> _Task brief_
Searching the material below, find each line that includes the word "OTelFamixValueLinker", and copy it.
* * *
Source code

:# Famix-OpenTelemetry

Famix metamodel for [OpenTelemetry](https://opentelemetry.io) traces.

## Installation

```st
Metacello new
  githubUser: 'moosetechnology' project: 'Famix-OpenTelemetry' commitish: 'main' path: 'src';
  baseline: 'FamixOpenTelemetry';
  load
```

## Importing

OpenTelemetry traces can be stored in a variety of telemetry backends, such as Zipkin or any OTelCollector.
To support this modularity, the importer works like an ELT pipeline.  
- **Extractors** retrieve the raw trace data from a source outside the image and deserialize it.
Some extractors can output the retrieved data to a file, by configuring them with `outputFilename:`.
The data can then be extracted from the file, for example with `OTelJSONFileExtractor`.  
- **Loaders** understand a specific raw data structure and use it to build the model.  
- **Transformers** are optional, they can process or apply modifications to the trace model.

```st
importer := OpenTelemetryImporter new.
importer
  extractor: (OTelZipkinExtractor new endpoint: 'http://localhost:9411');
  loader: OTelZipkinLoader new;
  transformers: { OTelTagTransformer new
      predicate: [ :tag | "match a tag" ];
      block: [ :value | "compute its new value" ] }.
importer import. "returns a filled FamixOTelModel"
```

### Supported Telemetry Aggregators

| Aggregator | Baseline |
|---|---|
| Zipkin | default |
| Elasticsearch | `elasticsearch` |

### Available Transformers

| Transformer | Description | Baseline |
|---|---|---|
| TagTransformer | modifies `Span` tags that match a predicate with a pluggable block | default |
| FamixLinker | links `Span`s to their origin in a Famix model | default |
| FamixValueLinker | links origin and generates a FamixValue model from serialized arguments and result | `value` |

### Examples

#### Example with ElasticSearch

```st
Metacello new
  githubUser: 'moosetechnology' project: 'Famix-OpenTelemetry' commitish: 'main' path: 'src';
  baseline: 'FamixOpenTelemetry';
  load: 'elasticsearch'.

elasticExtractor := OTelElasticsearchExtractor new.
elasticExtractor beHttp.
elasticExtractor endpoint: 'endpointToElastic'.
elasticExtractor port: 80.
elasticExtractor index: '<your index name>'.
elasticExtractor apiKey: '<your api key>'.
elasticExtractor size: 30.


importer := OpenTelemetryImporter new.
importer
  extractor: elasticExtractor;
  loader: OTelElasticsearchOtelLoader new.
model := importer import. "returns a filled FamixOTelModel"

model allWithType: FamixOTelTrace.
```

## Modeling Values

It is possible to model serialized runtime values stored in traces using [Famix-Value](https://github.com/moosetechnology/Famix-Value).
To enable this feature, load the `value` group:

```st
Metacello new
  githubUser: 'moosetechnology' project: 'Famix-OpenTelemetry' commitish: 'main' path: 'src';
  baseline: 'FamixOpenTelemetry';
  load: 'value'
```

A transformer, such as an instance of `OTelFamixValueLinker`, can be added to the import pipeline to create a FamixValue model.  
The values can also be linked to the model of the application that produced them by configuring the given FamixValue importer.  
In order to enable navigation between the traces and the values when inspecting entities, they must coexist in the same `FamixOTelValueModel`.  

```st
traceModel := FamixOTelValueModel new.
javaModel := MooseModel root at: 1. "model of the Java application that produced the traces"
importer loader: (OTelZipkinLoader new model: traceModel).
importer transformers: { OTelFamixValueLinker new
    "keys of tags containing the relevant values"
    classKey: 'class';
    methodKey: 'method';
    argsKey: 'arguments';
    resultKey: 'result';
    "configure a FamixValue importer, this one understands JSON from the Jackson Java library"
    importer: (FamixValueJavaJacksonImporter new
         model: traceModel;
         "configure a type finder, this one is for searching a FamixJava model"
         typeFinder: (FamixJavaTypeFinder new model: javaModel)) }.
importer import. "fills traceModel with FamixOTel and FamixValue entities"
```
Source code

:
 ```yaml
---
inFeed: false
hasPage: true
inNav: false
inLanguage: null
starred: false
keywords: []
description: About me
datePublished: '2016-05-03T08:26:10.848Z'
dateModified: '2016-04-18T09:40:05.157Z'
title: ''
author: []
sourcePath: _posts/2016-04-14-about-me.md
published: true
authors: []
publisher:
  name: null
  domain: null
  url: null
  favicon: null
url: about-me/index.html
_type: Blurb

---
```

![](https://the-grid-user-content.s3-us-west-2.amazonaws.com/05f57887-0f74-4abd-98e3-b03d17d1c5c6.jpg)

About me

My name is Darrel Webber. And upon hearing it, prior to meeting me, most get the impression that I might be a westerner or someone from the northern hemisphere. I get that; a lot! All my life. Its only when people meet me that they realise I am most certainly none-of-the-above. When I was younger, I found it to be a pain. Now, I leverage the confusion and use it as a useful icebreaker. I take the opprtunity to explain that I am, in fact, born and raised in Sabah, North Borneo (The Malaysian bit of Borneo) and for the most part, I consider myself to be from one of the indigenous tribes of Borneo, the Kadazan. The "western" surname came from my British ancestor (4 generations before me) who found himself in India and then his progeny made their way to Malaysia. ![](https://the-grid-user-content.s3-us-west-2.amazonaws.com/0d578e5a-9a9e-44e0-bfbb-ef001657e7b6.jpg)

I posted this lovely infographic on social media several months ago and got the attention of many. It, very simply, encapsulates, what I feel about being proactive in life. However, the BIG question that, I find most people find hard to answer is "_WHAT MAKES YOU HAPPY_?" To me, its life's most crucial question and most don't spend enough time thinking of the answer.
* * *
> _Result below_
A transformer, such as an instance of `OTelFamixValueLinker`, can be added to the import pipeline to create a FamixValue model.  
importer transformers: { OTelFamixValueLinker new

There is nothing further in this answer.